#### Problem to work on
In the listing below, find the line with "# Pull Requests", then repeat exactly every line from the top through that one.

#### Data section
######

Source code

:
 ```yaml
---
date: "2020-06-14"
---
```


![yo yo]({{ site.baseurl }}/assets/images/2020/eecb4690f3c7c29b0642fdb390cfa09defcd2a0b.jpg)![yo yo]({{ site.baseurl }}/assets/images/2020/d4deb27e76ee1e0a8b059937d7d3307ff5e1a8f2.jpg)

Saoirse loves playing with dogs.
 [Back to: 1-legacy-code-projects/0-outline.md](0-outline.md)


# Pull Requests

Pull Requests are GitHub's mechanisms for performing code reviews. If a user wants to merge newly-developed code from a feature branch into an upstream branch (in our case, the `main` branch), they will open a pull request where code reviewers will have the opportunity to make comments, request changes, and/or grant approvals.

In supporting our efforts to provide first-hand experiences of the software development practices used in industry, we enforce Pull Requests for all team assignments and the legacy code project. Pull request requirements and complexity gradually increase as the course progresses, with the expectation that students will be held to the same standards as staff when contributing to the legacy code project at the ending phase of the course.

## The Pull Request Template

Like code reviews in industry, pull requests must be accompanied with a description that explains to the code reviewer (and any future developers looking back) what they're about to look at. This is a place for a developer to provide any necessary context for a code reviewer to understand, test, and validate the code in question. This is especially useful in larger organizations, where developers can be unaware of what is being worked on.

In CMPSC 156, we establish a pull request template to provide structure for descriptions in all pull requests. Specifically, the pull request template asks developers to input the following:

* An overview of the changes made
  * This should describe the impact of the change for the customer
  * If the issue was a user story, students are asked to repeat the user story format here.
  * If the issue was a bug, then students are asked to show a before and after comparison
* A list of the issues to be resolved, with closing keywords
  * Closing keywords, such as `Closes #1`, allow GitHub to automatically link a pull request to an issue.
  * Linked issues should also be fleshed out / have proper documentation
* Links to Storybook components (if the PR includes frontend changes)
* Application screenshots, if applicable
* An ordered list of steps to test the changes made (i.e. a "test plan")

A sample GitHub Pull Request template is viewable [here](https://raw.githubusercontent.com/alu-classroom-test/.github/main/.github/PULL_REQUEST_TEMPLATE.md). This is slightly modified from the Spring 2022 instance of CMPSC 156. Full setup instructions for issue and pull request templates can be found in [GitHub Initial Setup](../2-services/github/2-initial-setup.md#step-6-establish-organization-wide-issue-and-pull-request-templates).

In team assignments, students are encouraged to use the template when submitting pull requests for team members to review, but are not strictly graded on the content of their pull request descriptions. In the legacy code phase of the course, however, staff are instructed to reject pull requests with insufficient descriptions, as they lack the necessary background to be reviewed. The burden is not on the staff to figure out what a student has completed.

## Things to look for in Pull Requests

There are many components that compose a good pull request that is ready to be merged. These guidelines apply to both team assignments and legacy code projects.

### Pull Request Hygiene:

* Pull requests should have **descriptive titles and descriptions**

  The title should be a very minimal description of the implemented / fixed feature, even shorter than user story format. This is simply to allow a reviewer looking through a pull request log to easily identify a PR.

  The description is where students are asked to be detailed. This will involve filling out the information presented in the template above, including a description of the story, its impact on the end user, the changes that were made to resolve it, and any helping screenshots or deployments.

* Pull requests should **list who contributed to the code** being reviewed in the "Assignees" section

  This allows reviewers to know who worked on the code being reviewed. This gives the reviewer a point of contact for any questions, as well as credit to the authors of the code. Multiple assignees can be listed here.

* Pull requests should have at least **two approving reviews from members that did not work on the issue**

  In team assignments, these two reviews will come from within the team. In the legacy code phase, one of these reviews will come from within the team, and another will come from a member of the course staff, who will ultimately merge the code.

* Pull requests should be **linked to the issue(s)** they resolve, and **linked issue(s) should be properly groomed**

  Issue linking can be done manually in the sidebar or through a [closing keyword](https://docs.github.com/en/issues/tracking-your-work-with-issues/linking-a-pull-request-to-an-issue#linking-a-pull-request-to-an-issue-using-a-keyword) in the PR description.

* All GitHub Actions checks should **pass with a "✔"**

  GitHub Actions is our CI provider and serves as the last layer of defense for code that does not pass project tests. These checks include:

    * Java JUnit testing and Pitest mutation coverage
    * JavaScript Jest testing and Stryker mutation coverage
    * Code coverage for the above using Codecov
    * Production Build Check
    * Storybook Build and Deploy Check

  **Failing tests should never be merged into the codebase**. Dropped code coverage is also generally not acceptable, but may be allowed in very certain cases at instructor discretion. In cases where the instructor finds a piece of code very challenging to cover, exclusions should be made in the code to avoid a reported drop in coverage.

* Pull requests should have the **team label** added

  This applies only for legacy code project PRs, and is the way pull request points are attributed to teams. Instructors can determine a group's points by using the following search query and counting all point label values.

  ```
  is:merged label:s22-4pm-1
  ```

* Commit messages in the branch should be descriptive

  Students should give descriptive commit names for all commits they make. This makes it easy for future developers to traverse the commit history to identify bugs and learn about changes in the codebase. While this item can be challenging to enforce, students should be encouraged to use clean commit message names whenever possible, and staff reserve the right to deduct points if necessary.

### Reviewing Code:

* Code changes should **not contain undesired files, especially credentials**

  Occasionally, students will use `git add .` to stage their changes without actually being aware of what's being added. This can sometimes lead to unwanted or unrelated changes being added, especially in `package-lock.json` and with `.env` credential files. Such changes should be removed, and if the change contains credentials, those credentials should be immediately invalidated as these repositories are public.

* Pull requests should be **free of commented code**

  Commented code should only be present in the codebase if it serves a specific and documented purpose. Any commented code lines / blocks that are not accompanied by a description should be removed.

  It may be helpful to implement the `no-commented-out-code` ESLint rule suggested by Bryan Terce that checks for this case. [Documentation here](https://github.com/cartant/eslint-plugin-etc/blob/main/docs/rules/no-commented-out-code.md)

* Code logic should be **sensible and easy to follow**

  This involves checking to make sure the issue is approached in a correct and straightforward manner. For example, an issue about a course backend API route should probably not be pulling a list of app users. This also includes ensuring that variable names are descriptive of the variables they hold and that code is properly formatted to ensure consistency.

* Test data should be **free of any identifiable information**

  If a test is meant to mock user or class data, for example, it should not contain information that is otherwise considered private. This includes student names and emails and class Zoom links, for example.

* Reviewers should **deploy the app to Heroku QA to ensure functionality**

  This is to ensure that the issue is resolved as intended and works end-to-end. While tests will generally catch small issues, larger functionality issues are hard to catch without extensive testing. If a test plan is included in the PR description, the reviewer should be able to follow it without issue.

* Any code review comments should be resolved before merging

######

#### Written answer
Source code

:
 ```yaml
---
date: "2020-06-14"
---
```


![yo yo]({{ site.baseurl }}/assets/images/2020/eecb4690f3c7c29b0642fdb390cfa09defcd2a0b.jpg)![yo yo]({{ site.baseurl }}/assets/images/2020/d4deb27e76ee1e0a8b059937d7d3307ff5e1a8f2.jpg)

Saoirse loves playing with dogs.
 [Back to: 1-legacy-code-projects/0-outline.md](0-outline.md)


# Pull Requests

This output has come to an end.